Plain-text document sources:
┄┄┄┄┄┄┄┄┄┄┄┄┄┄┄┄┄┄┄┄

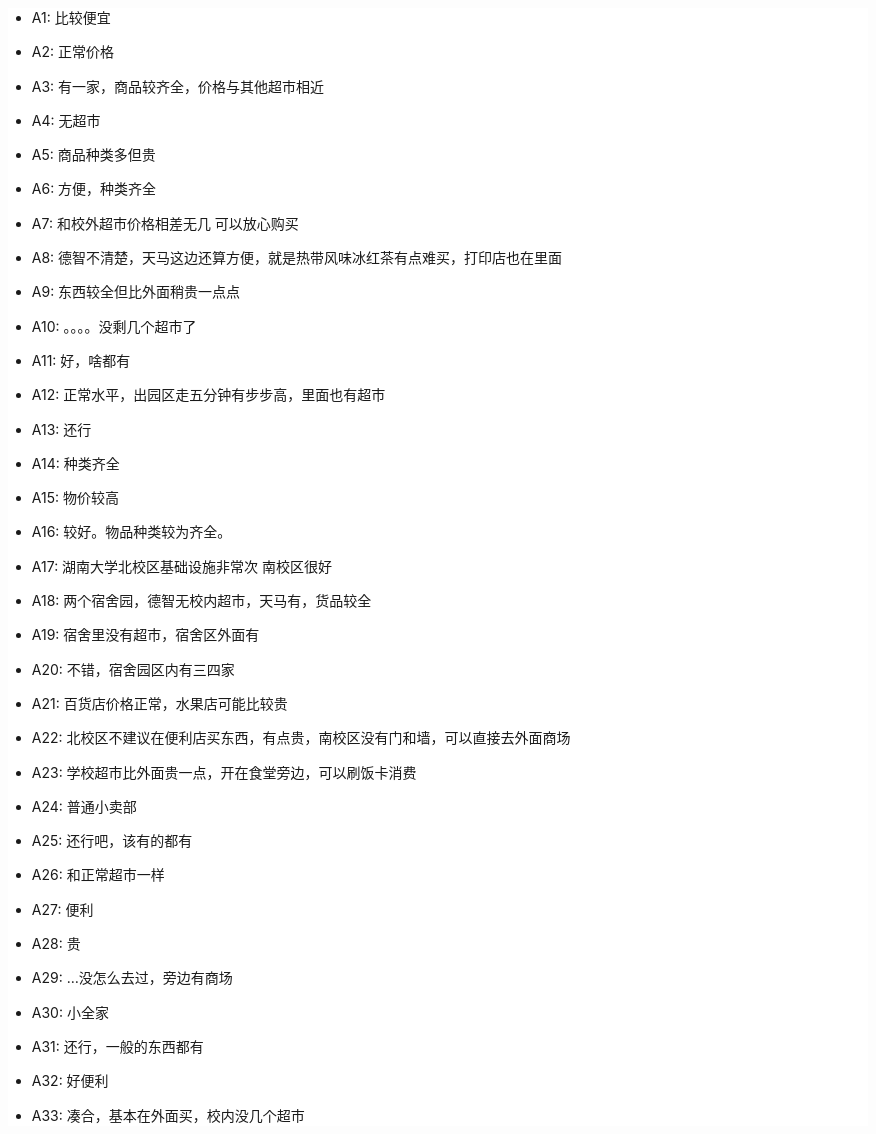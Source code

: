 - A1: 比较便宜

- A2: 正常价格

- A3: 有一家，商品较齐全，价格与其他超市相近

- A4: 无超市

- A5: 商品种类多但贵

- A6: 方便，种类齐全

- A7: 和校外超市价格相差无几 可以放心购买

- A8: 德智不清楚，天马这边还算方便，就是热带风味冰红茶有点难买，打印店也在里面

- A9: 东西较全但比外面稍贵一点点

- A10: 。。。。没剩几个超市了

- A11: 好，啥都有

- A12: 正常水平，出园区走五分钟有步步高，里面也有超市

- A13: 还行

- A14: 种类齐全

- A15: 物价较高

- A16: 较好。物品种类较为齐全。

- A17: 湖南大学北校区基础设施非常次 南校区很好

- A18: 两个宿舍园，德智无校内超市，天马有，货品较全

- A19: 宿舍里没有超市，宿舍区外面有

- A20: 不错，宿舍园区内有三四家

- A21: 百货店价格正常，水果店可能比较贵

- A22: 北校区不建议在便利店买东西，有点贵，南校区没有门和墙，可以直接去外面商场

- A23: 学校超市比外面贵一点，开在食堂旁边，可以刷饭卡消费

- A24: 普通小卖部

- A25: 还行吧，该有的都有

- A26: 和正常超市一样

- A27: 便利

- A28: 贵

- A29: …没怎么去过，旁边有商场

- A30: 小全家

- A31: 还行，一般的东西都有

- A32: 好便利

- A33: 凑合，基本在外面买，校内没几个超市
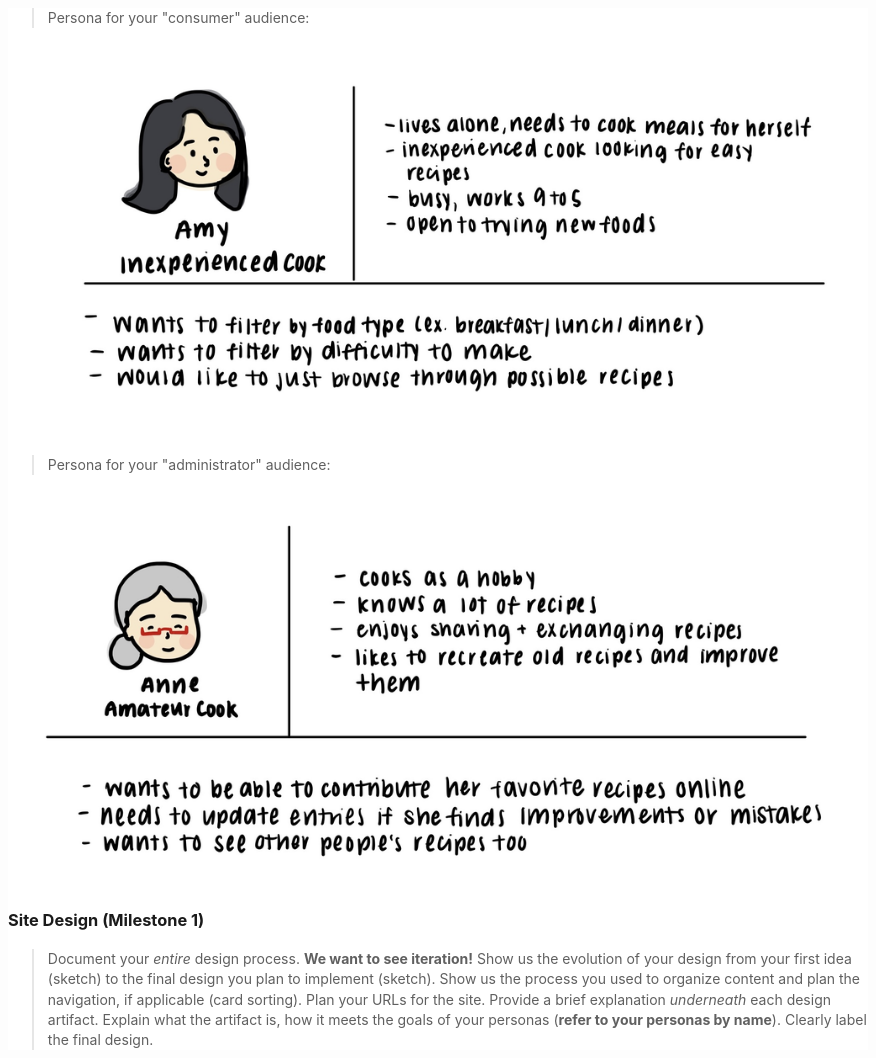 > Persona for your "consumer" audience:

![Consumer Audience Persona](amy-persona.jpg)

> Persona for your "administrator" audience:

![Admin Audience Persona](anne-persona.jpg)

### Site Design (Milestone 1)

> Document your _entire_ design process. **We want to see iteration!**
> Show us the evolution of your design from your first idea (sketch) to the final design you plan to implement (sketch).
> Show us the process you used to organize content and plan the navigation, if applicable (card sorting).
> Plan your URLs for the site.
> Provide a brief explanation _underneath_ each design artifact. Explain what the artifact is, how it meets the goals of your personas (**refer to your personas by name**).
> Clearly label the final design.
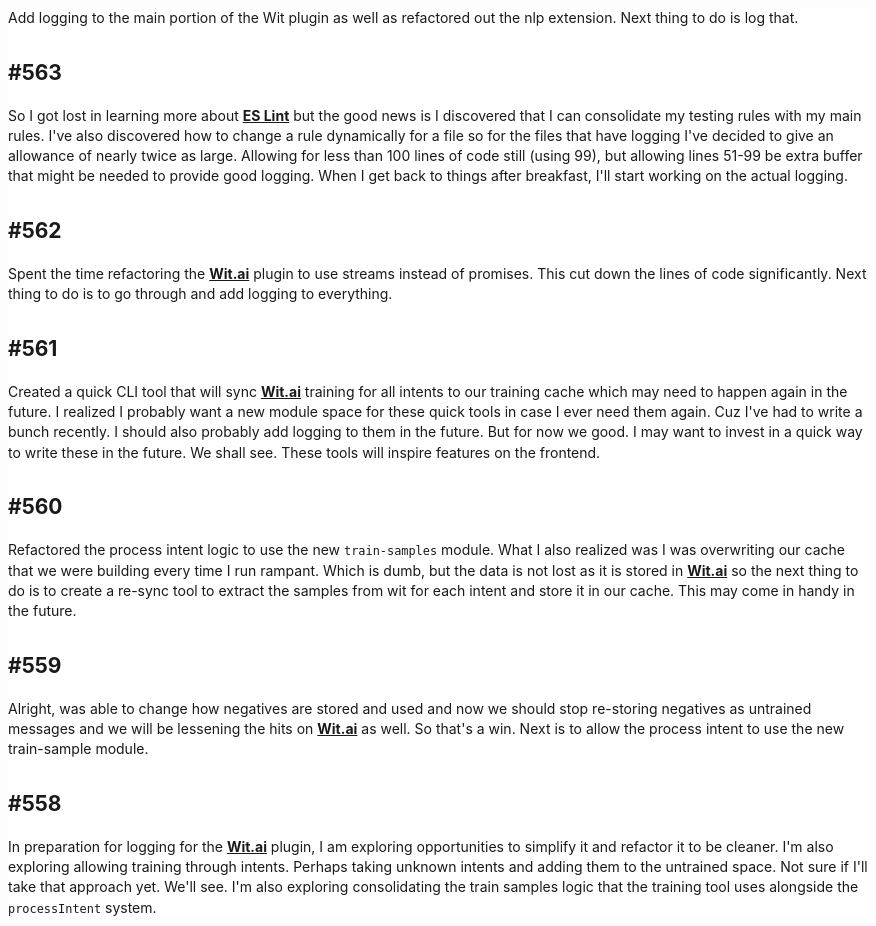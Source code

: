 Add logging to the main portion of the Wit plugin as well as refactored out the
nlp extension. Next thing to do is log that.

## #563

So I got lost in learning more about [**ES Lint**](https://eslint.org/) but the
good news is I discovered that I can consolidate my testing rules with my main
rules. I've also discovered how to change a rule dynamically for a file so for
the files that have logging I've decided to give an allowance of nearly twice as
large. Allowing for less than 100 lines of code still (using 99), but allowing
lines 51-99 be extra buffer that might be needed to provide good logging. When I
get back to things after breakfast, I'll start working on the actual logging.

## #562

Spent the time refactoring the [**Wit.ai**](https://wit.ai/) plugin to use
streams instead of promises. This cut down the lines of code significantly. Next
thing to do is to go through and add logging to everything.

## #561

Created a quick CLI tool that will sync [**Wit.ai**](https://wit.ai/) training
for all intents to our training cache which may need to happen again in the
future. I realized I probably want a new module space for these quick tools in
case I ever need them again. Cuz I've had to write a bunch recently. I should
also probably add logging to them in the future. But for now we good. I may want
to invest in a quick way to write these in the future. We shall see. These tools
will inspire features on the frontend.

## #560

Refactored the process intent logic to use the new `train-samples` module. What
I also realized was I was overwriting our cache that we were building every time
I run rampant. Which is dumb, but the data is not lost as it is stored in
[**Wit.ai**](https://wit.ai/) so the next thing to do is to create a re-sync
tool to extract the samples from wit for each intent and store it in our cache.
This may come in handy in the future.

## #559

Alright, was able to change how negatives are stored and used and now we should
stop re-storing negatives as untrained messages and we will be lessening the
hits on [**Wit.ai**](https://wit.ai/) as well. So that's a win. Next is to allow
the process intent to use the new train-sample module.

## #558

In preparation for logging for the [**Wit.ai**](https://wit.ai/) plugin, I am
exploring opportunities to simplify it and refactor it to be cleaner. I'm also
exploring allowing training through intents. Perhaps taking unknown intents and
adding them to the untrained space. Not sure if I'll take that approach yet.
We'll see. I'm also exploring consolidating the train samples logic that the
training tool uses alongside the `processIntent` system.
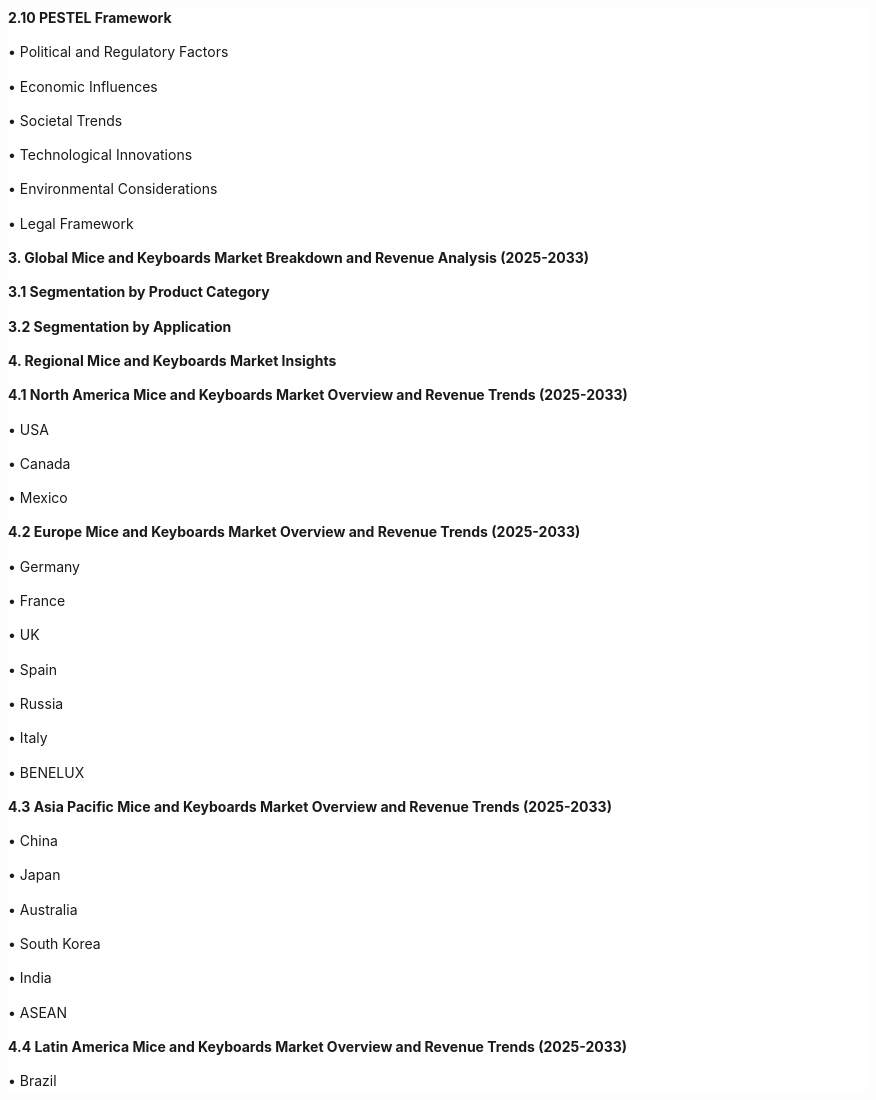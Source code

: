 <strong>2.10 PESTEL Framework</strong>

• Political and Regulatory Factors

• Economic Influences

• Societal Trends

• Technological Innovations

• Environmental Considerations

• Legal Framework

<strong>3. Global Mice and Keyboards Market Breakdown and Revenue Analysis (2025-2033)</strong>

<strong>3.1 Segmentation by Product Category</strong>

<strong>3.2 Segmentation by Application</strong>

<strong>4. Regional Mice and Keyboards Market Insights</strong>

<strong>4.1 North America Mice and Keyboards Market Overview and Revenue Trends (2025-2033)</strong>

• USA

• Canada

• Mexico

<strong>4.2 Europe Mice and Keyboards Market Overview and Revenue Trends (2025-2033)</strong>

• Germany

• France

• UK

• Spain

• Russia

• Italy

• BENELUX

<strong>4.3 Asia Pacific Mice and Keyboards Market Overview and Revenue Trends (2025-2033)</strong>

• China

• Japan

• Australia

• South Korea

• India

• ASEAN

<strong>4.4 Latin America Mice and Keyboards Market Overview and Revenue Trends (2025-2033)</strong>

• Brazil
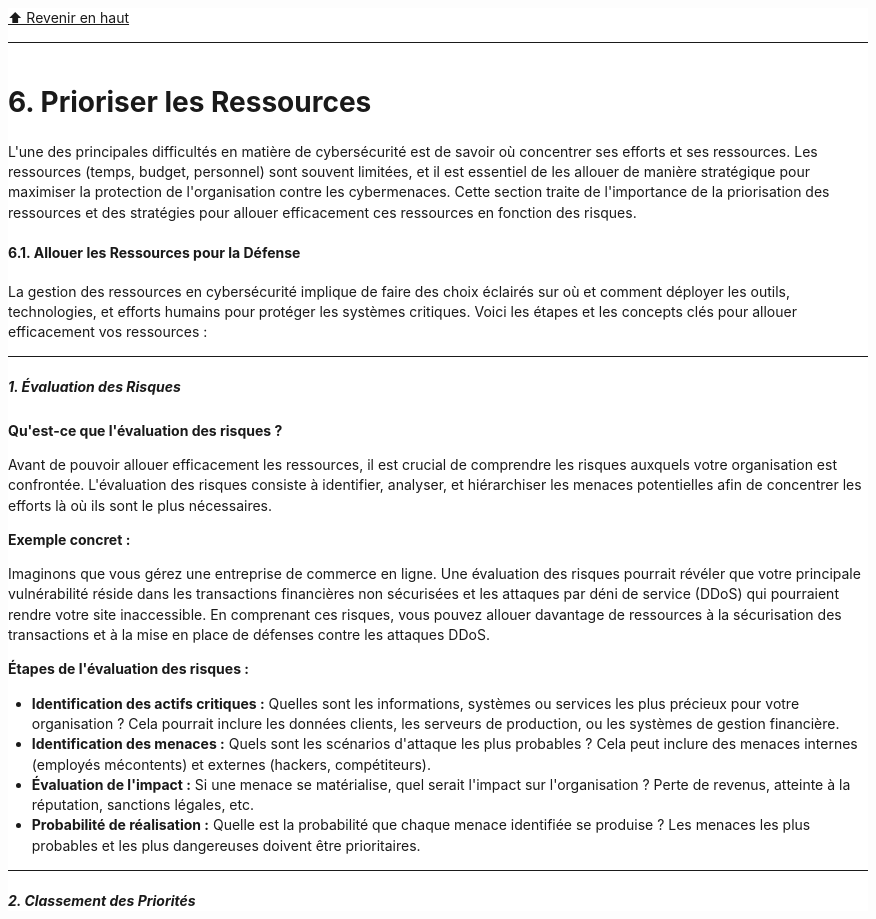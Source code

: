 [⬆️ Revenir en haut](#cours-1)


---

<a name="allouer-les-ressources-pour-la-défense"></a>

# 6. **Prioriser les Ressources**

L'une des principales difficultés en matière de cybersécurité est de savoir où concentrer ses efforts et ses ressources. Les ressources (temps, budget, personnel) sont souvent limitées, et il est essentiel de les allouer de manière stratégique pour maximiser la protection de l'organisation contre les cybermenaces. Cette section traite de l'importance de la priorisation des ressources et des stratégies pour allouer efficacement ces ressources en fonction des risques.

#### **6.1. Allouer les Ressources pour la Défense**

La gestion des ressources en cybersécurité implique de faire des choix éclairés sur où et comment déployer les outils, technologies, et efforts humains pour protéger les systèmes critiques. Voici les étapes et les concepts clés pour allouer efficacement vos ressources :

---

##### **1. Évaluation des Risques**

**Qu'est-ce que l'évaluation des risques ?**

Avant de pouvoir allouer efficacement les ressources, il est crucial de comprendre les risques auxquels votre organisation est confrontée. L'évaluation des risques consiste à identifier, analyser, et hiérarchiser les menaces potentielles afin de concentrer les efforts là où ils sont le plus nécessaires.

**Exemple concret :**

Imaginons que vous gérez une entreprise de commerce en ligne. Une évaluation des risques pourrait révéler que votre principale vulnérabilité réside dans les transactions financières non sécurisées et les attaques par déni de service (DDoS) qui pourraient rendre votre site inaccessible. En comprenant ces risques, vous pouvez allouer davantage de ressources à la sécurisation des transactions et à la mise en place de défenses contre les attaques DDoS.

**Étapes de l'évaluation des risques :**

- **Identification des actifs critiques :** Quelles sont les informations, systèmes ou services les plus précieux pour votre organisation ? Cela pourrait inclure les données clients, les serveurs de production, ou les systèmes de gestion financière.
- **Identification des menaces :** Quels sont les scénarios d'attaque les plus probables ? Cela peut inclure des menaces internes (employés mécontents) et externes (hackers, compétiteurs).
- **Évaluation de l'impact :** Si une menace se matérialise, quel serait l'impact sur l'organisation ? Perte de revenus, atteinte à la réputation, sanctions légales, etc.
- **Probabilité de réalisation :** Quelle est la probabilité que chaque menace identifiée se produise ? Les menaces les plus probables et les plus dangereuses doivent être prioritaires.

---

##### **2. Classement des Priorités**
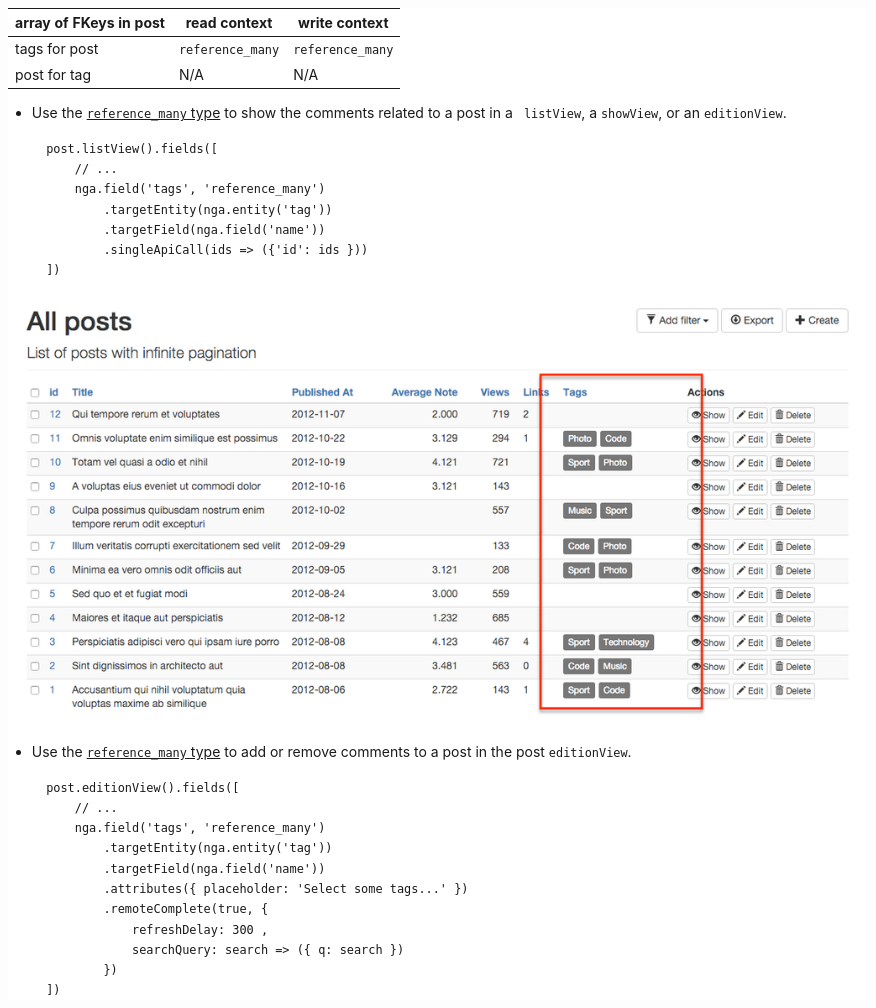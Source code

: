 array of FKeys in post | read context     | write context
-----------------------|------------------|-------------  
tags for post          | `reference_many` | `reference_many`
post for tag           | N/A              | N/A

* Use the [`reference_many` type](reference/Field.md#reference_many-field-type) to show the comments related to a post in a ` listView`, a `showView`, or an `editionView`.

        post.listView().fields([
            // ...
            nga.field('tags', 'reference_many')
                .targetEntity(nga.entity('tag'))
                .targetField(nga.field('name'))
                .singleApiCall(ids => ({'id': ids }))
        ])

![reference_many in listView](images/reference_many_in_listView.png)

* Use the [`reference_many` type](reference/Field.md#reference_many-field-type) to add or remove comments to a post in the post `editionView`.

        post.editionView().fields([
            // ...
            nga.field('tags', 'reference_many')
                .targetEntity(nga.entity('tag'))
                .targetField(nga.field('name'))
                .attributes({ placeholder: 'Select some tags...' })
                .remoteComplete(true, {
                    refreshDelay: 300 ,
                    searchQuery: search => ({ q: search })
                })
        ])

┄┄┄┄┄┄┄┄┄┄┄┄┄┄┄┄┄┄┄┄

What you are asked to do
Write the number of lines in the data above that contain the word "these", and add nothing to it.

Expected output
2